Severino's claim that the studies exaggerate the number of states that "elect" their high court judges hinges on excluding the common practice of retention elections, in which judges who have reached the bench by appointment or other means periodically come before the voters in referenda on whether they should be retained in office. The studies include both states that employ retention elections and those that initially select judges through elections in their count, while Severino only counts the significantly lower number of states that use elections for initial selection. Indeed, she cites as evidence for her claim an American Judicature Society factsheet on "initial selection."
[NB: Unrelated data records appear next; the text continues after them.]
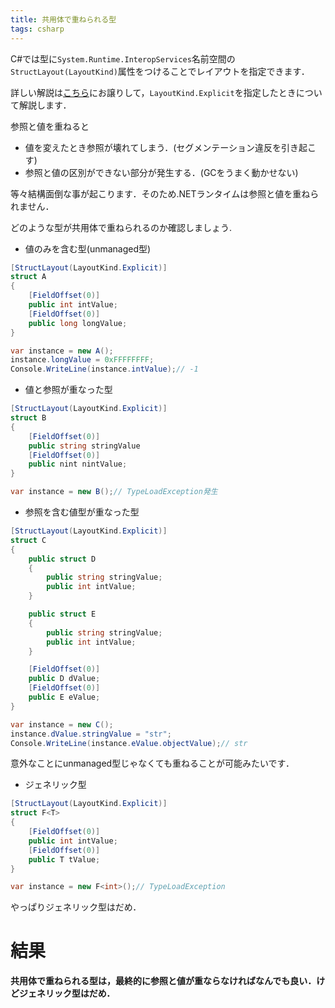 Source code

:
 ```yaml
---
title: 共用体で重ねられる型
tags: csharp
---
```


C#では型に`System.Runtime.InteropServices`名前空間の`StructLayout(LayoutKind)`属性をつけることでレイアウトを指定できます．

詳しい解説は[こちら](https://ufcpp.net/study/csharp/interop/memorylayout/)にお譲りして，`LayoutKind.Explicit`を指定したときについて解説します．

参照と値を重ねると
- 値を変えたとき参照が壊れてしまう．(セグメンテーション違反を引き起こす)
- 参照と値の区別ができない部分が発生する．(GCをうまく動かせない)

等々結構面倒な事が起こります．そのため.NETランタイムは参照と値を重ねられません．

どのような型が共用体で重ねられるのか確認しましょう.

- 値のみを含む型(unmanaged型)

```cs
[StructLayout(LayoutKind.Explicit)]
struct A
{
    [FieldOffset(0)]
    public int intValue;
    [FieldOffset(0)]
    public long longValue;
}

var instance = new A();
instance.longValue = 0xFFFFFFFF;
Console.WriteLine(instance.intValue);// -1
```

- 値と参照が重なった型

```cs
[StructLayout(LayoutKind.Explicit)]
struct B
{
    [FieldOffset(0)]
    public string stringValue
    [FieldOffset(0)]
    public nint nintValue;
}

var instance = new B();// TypeLoadException発生
```

- 参照を含む値型が重なった型

```cs
[StructLayout(LayoutKind.Explicit)]
struct C
{
    public struct D
    {
        public string stringValue;
        public int intValue;
    }

    public struct E
    {
        public string stringValue;
        public int intValue;
    }

    [FieldOffset(0)]
    public D dValue;
    [FieldOffset(0)]
    public E eValue;
}

var instance = new C();
instance.dValue.stringValue = "str";
Console.WriteLine(instance.eValue.objectValue);// str
```
意外なことにunmanaged型じゃなくても重ねることが可能みたいです．

- ジェネリック型

```cs
[StructLayout(LayoutKind.Explicit)]
struct F<T>
{
    [FieldOffset(0)]
    public int intValue;
    [FieldOffset(0)]
    public T tValue;
}

var instance = new F<int>();// TypeLoadException
```
やっぱりジェネリック型はだめ．

# 結果
<strong>共用体で重ねられる型は，最終的に参照と値が重ならなければなんでも良い．けどジェネリック型はだめ．</strong> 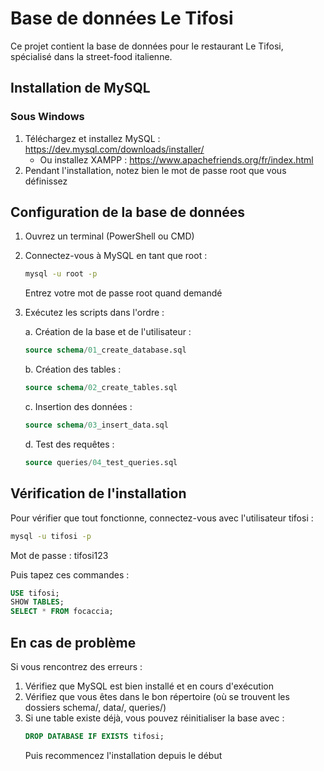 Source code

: # Base de données Le Tifosi

Ce projet contient la base de données pour le restaurant Le Tifosi, spécialisé dans la street-food italienne.

## Installation de MySQL

### Sous Windows
1. Téléchargez et installez MySQL : https://dev.mysql.com/downloads/installer/
   - Ou installez XAMPP : https://www.apachefriends.org/fr/index.html
2. Pendant l'installation, notez bien le mot de passe root que vous définissez

## Configuration de la base de données

1. Ouvrez un terminal (PowerShell ou CMD)

2. Connectez-vous à MySQL en tant que root :
   ```bash
   mysql -u root -p
   ```
   Entrez votre mot de passe root quand demandé

3. Exécutez les scripts dans l'ordre :

   a. Création de la base et de l'utilisateur :
   ```sql
   source schema/01_create_database.sql
   ```

   b. Création des tables :
   ```sql
   source schema/02_create_tables.sql
   ```

   c. Insertion des données :
   ```sql
   source schema/03_insert_data.sql
   ```

   d. Test des requêtes :
   ```sql
   source queries/04_test_queries.sql
   ```

## Vérification de l'installation

Pour vérifier que tout fonctionne, connectez-vous avec l'utilisateur tifosi :
```bash
mysql -u tifosi -p
```
Mot de passe : tifosi123

Puis tapez ces commandes :
```sql
USE tifosi;
SHOW TABLES;
SELECT * FROM focaccia;
```

## En cas de problème

Si vous rencontrez des erreurs :
1. Vérifiez que MySQL est bien installé et en cours d'exécution
2. Vérifiez que vous êtes dans le bon répertoire (où se trouvent les dossiers schema/, data/, queries/)
3. Si une table existe déjà, vous pouvez réinitialiser la base avec :
   ```sql
   DROP DATABASE IF EXISTS tifosi;
   ```
   Puis recommencez l'installation depuis le début  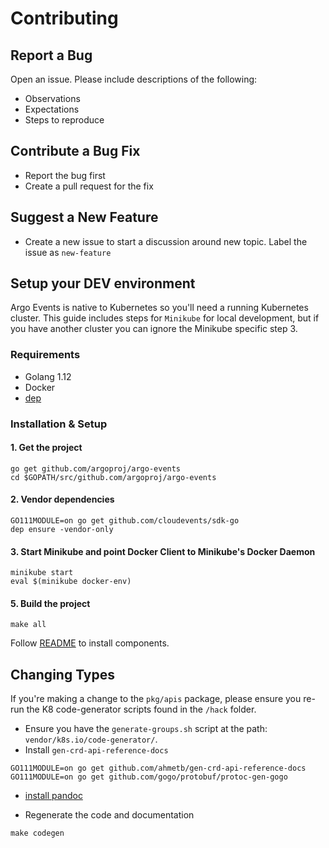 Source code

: # Contributing


## Report a Bug
Open an issue. Please include descriptions of the following:
- Observations
- Expectations
- Steps to reproduce

## Contribute a Bug Fix
- Report the bug first
- Create a pull request for the fix

## Suggest a New Feature
- Create a new issue to start a discussion around new topic. Label the issue as `new-feature`

## Setup your DEV environment
Argo Events is native to Kubernetes so you'll need a running Kubernetes cluster. This guide includes steps for `Minikube` for local development, but if you have another cluster you can ignore the Minikube specific step 3.

### Requirements
- Golang 1.12
- Docker
- [dep](https://golang.github.io/dep/docs/installation.html)

### Installation & Setup

#### 1. Get the project
```
go get github.com/argoproj/argo-events
cd $GOPATH/src/github.com/argoproj/argo-events
```

#### 2. Vendor dependencies
```
GO111MODULE=on go get github.com/cloudevents/sdk-go
dep ensure -vendor-only
```

#### 3. Start Minikube and point Docker Client to Minikube's Docker Daemon
```
minikube start
eval $(minikube docker-env)
```

#### 5. Build the project
```
make all
```

Follow [README](README.md#install) to install components.

## Changing Types
If you're making a change to the `pkg/apis`  package, please ensure you re-run the K8 code-generator scripts found in the `/hack` folder.

* Ensure you have the `generate-groups.sh` script at the path: `vendor/k8s.io/code-generator/`.
* Install `gen-crd-api-reference-docs`

```
GO111MODULE=on go get github.com/ahmetb/gen-crd-api-reference-docs
GO111MODULE=on go get github.com/gogo/protobuf/protoc-gen-gogo
```

* [install pandoc](https://pandoc.org/installing.html)

* Regenerate the code and documentation

```
make codegen
```
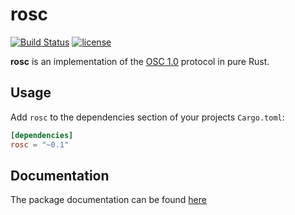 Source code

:# rosc

[![Build Status](https://travis-ci.org/klingtnet/rosc.svg?branch=master)](https://travis-ci.org/klingtnet/rosc) [![license](https://img.shields.io/badge/license-GPL-blue.svg)](https://github.com/klingtnet/rosc/blob/master/LICENSE)

**rosc** is an implementation of the [OSC 1.0](http://opensoundcontrol.org/spec-1_0) protocol in pure Rust.

## Usage

Add `rosc` to the dependencies section of your projects `Cargo.toml`:

```toml
[dependencies]
rosc = "~0.1"
```


## Documentation

The package documentation can be found [here](https://docs.klingt.net/rustdoc/rosc/)
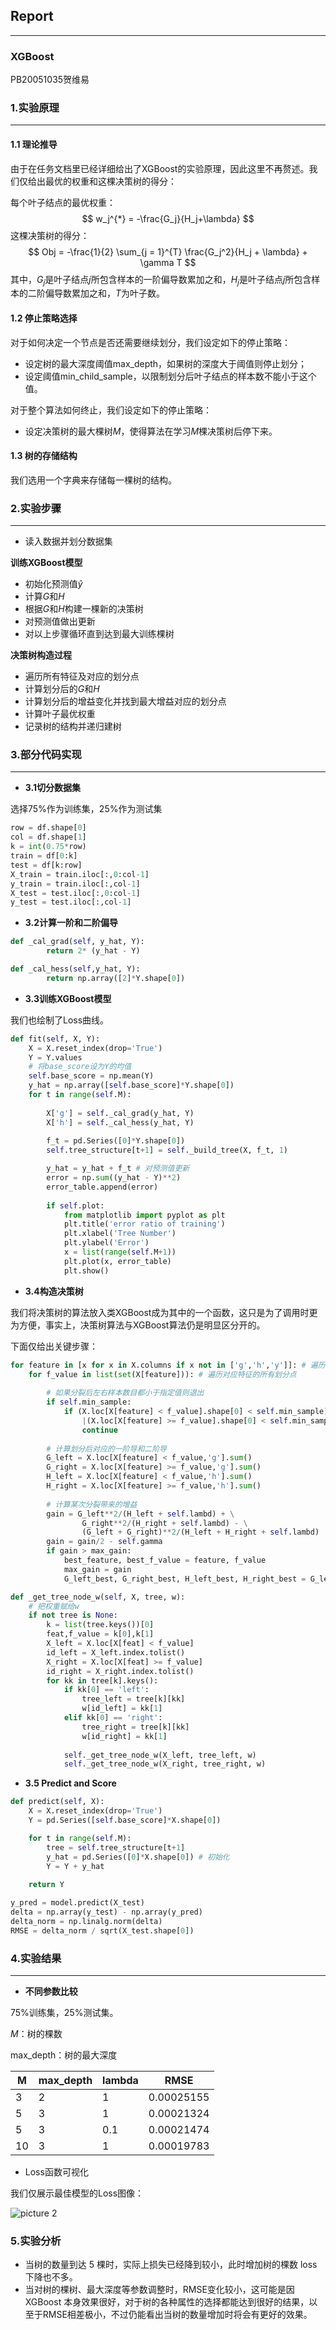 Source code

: ## **Report**
---
### **XGBoost**
PB20051035贺维易
### **1.实验原理**
---
#### **1.1 理论推导**
  
由于在任务文档里已经详细给出了XGBoost的实验原理，因此这里不再赘述。我们仅给出最优的权重和这棵决策树的得分：

每个叶子结点的最优权重：
$$
w_j^{*} = -\frac{G_j}{H_j+\lambda}
$$
这棵决策树的得分：
$$
Obj = -\frac{1}{2} \sum_{j = 1}^{T} \frac{G_j^2}{H_j + \lambda} + \gamma T
$$
其中，$G_j$是叶子结点$j$所包含样本的一阶偏导数累加之和，$H_j$是叶子结点$j$所包含样本的二阶偏导数累加之和，$T$为叶子数。

#### **1.2 停止策略选择**

对于如何决定一个节点是否还需要继续划分，我们设定如下的停止策略：
  
- 设定树的最大深度阈值max_depth，如果树的深度大于阈值则停止划分；
- 设定阈值min_child_sample，以限制划分后叶子结点的样本数不能小于这个值。

对于整个算法如何终止，我们设定如下的停止策略：

- 设定决策树的最大棵树$M$，使得算法在学习$M$棵决策树后停下来。
  
#### **1.3 树的存储结构**
我们选用一个字典来存储每一棵树的结构。

### **2.实验步骤**
---
- 读入数据并划分数据集

**训练XGBoost模型**
- 初始化预测值$\hat y$
- 计算$G$和$H$
- 根据$G$和$H$构建一棵新的决策树
- 对预测值做出更新
- 对以上步骤循环直到达到最大训练棵树

**决策树构造过程**
- 遍历所有特征及对应的划分点
- 计算划分后的$G$和$H$
- 计算划分后的增益变化并找到最大增益对应的划分点
- 计算叶子最优权重
- 记录树的结构并递归建树
### **3.部分代码实现**
---
- **3.1切分数据集**

选择75%作为训练集，25%作为测试集
```python
row = df.shape[0]
col = df.shape[1]
k = int(0.75*row)
train = df[0:k]
test = df[k:row]
X_train = train.iloc[:,0:col-1]
y_train = train.iloc[:,col-1]
X_test = test.iloc[:,0:col-1]
y_test = test.iloc[:,col-1]
```
- **3.2计算一阶和二阶偏导**
```python
def _cal_grad(self, y_hat, Y):
        return 2* (y_hat - Y)

def _cal_hess(self,y_hat, Y):
        return np.array([2]*Y.shape[0])
```

- **3.3训练XGBoost模型**

我们也绘制了Loss曲线。
```python
def fit(self, X, Y):
    X = X.reset_index(drop='True')
    Y = Y.values
    # 将base_score设为Y的均值
    self.base_score = np.mean(Y)
    y_hat = np.array([self.base_score]*Y.shape[0])
    for t in range(self.M):
            
        X['g'] = self._cal_grad(y_hat, Y)
        X['h'] = self._cal_hess(y_hat, Y)
            
        f_t = pd.Series([0]*Y.shape[0])
        self.tree_structure[t+1] = self._build_tree(X, f_t, 1)

        y_hat = y_hat + f_t # 对预测值更新
        error = np.sum((y_hat - Y)**2)
        error_table.append(error)
        
        if self.plot:
            from matplotlib import pyplot as plt
            plt.title('error ratio of training')
            plt.xlabel('Tree Number')
            plt.ylabel('Error')
            x = list(range(self.M+1))
            plt.plot(x, error_table)
            plt.show()
```

- **3.4构造决策树**

我们将决策树的算法放入类XGBoost成为其中的一个函数，这只是为了调用时更为方便，事实上，决策树算法与XGBoost算法仍是明显区分开的。

下面仅给出关键步骤：
```python
for feature in [x for x in X.columns if x not in ['g','h','y']]: # 遍历所有特征
    for f_value in list(set(X[feature])): # 遍历对应特征的所有划分点
                
        # 如果分裂后左右样本数目都小于指定值则退出
        if self.min_sample:
            if (X.loc[X[feature] < f_value].shape[0] < self.min_sample)\
                |(X.loc[X[feature] >= f_value].shape[0] < self.min_sample):
                continue
                
        # 计算划分后对应的一阶导和二阶导
        G_left = X.loc[X[feature] < f_value,'g'].sum()
        G_right = X.loc[X[feature] >= f_value,'g'].sum()
        H_left = X.loc[X[feature] < f_value,'h'].sum()
        H_right = X.loc[X[feature] >= f_value,'h'].sum()
               
        # 计算某次分裂带来的增益
        gain = G_left**2/(H_left + self.lambd) + \
                G_right**2/(H_right + self.lambd) - \
                (G_left + G_right)**2/(H_left + H_right + self.lambd)
        gain = gain/2 - self.gamma
        if gain > max_gain:
            best_feature, best_f_value = feature, f_value
            max_gain = gain
            G_left_best, G_right_best, H_left_best, H_right_best = G_left, G_right, H_left, H_right
```
```python
def _get_tree_node_w(self, X, tree, w):
    # 把权重赋给w
    if not tree is None:
        k = list(tree.keys())[0]
        feat,f_value = k[0],k[1]
        X_left = X.loc[X[feat] < f_value]
        id_left = X_left.index.tolist()
        X_right = X.loc[X[feat] >= f_value]
        id_right = X_right.index.tolist()
        for kk in tree[k].keys():
            if kk[0] == 'left':
                tree_left = tree[k][kk]
                w[id_left] = kk[1]
            elif kk[0] == 'right':
                tree_right = tree[k][kk]
                w[id_right] = kk[1]
        
            self._get_tree_node_w(X_left, tree_left, w)
            self._get_tree_node_w(X_right, tree_right, w)
```
- **3.5 Predict and Score**
```python
def predict(self, X):
    X = X.reset_index(drop='True')
    Y = pd.Series([self.base_score]*X.shape[0])

    for t in range(self.M):
        tree = self.tree_structure[t+1]
        y_hat = pd.Series([0]*X.shape[0]) # 初始化
        Y = Y + y_hat
            
    return Y

y_pred = model.predict(X_test)
delta = np.array(y_test) - np.array(y_pred)
delta_norm = np.linalg.norm(delta)
RMSE = delta_norm / sqrt(X_test.shape[0])
```
### **4.实验结果**
---
- **不同参数比较**

75%训练集，25%测试集。

$M$：树的棵数

max_depth：树的最大深度

M | max_depth | lambda | RMSE
--|-----------|--------|-----
3 | 2 | 1 | 0.00025155
5 | 3 | 1 | 0.00021324
5 | 3 | 0.1 | 0.00021474
10 | 3 | 1 | 0.00019783

- Loss函数可视化

我们仅展示最佳模型的Loss图像：


![picture 2](../images/6e1e2eca935b8d8dd80e3524ec7ad142ac1a52b824e036035c090511583a7835.png)  


### **5.实验分析**

- 当树的数量到达 5 棵时，实际上损失已经降到较小，此时增加树的棵数 loss 下降也不多。
- 当对树的棵树、最大深度等参数调整时，RMSE变化较小，这可能是因 XGBoost 本身效果很好，对于树的各种属性的选择都能达到很好的结果，以至于RMSE相差极小，不过仍能看出当树的数量增加时将会有更好的效果。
Apart from the obvious point that an election is an election, it is not reasonable to argue that retention elections are not a means of "electing" judges. Just as much as initial selection elections fill vacancies on a court, retention elections shape state courts. In recent years retention elections in states including Iowa and Florida have become high-profile, high-dollar contests over who will serve on the state's highest court. For example, The Palm Beach Post reported:
An organization with tea party flavoring is targeting [Florida Supreme Court] Justices Fred Lewis, Barbara Pariente and Peggy Quince, the high court's last appointees of late Democratic Gov. Lawton Chiles, although Quince was named jointly with former Gov. Jeb Bush.
Opponents say the justices represent a left-leaning bloc that has turned Florida's court into one of the nation's most activist judiciaries. But the justices are defending themselves, raising an unprecedented level of campaign cash for what could prove to be Florida's first hard-hitting Supreme Court campaign.
It's part of a rising trend nationally that two years ago was marked by three Iowa justices being thrown off the bench by voters following a ruling that allowed same-sex marriage in the state.
If she wants to argue that states that hold retention elections do not "elect" their judges, Severino should do so overtly, although that would likely seem puzzling to voters in those 16 states, who regularly encounter judicial elections on their ballots, and, increasingly, anti-retention attack ads on their televisions.
She also takes issue with the statement in "The Conservative Takeover of State Judiciaries" that "[l]egislators in 24 states proposed legislation during the past legislative session (2011-2012) that would enable governors to replace competent state judges, a power that would, in practice, result in more conservative replacements in states across the country." Severino states that "it is blatantly erroneous to assert that twenty-four states considered proposals that would have allowed governors to simply replace judges at will."
Having read "retention elections" out of the word "elections," Severino here reads "at will" into the word "replace." The study says nothing about "governors ... simply replac[ing] judges at will." Each state has procedures establishing how people become -- and cease to be - judges. In any discussion of state judicial selection, the processes by which some judges "replace" others, takes place against that backdrop. A state may change its process to give its governor more or less power, but no state permits judges on its highest court to be replaced by the governor "at will." Such a system of gubernatorial despotism over the judiciary would be absurd, and to argue, as Severino does, that the study asserts that 24 states have proposed such a system, is equally absurd.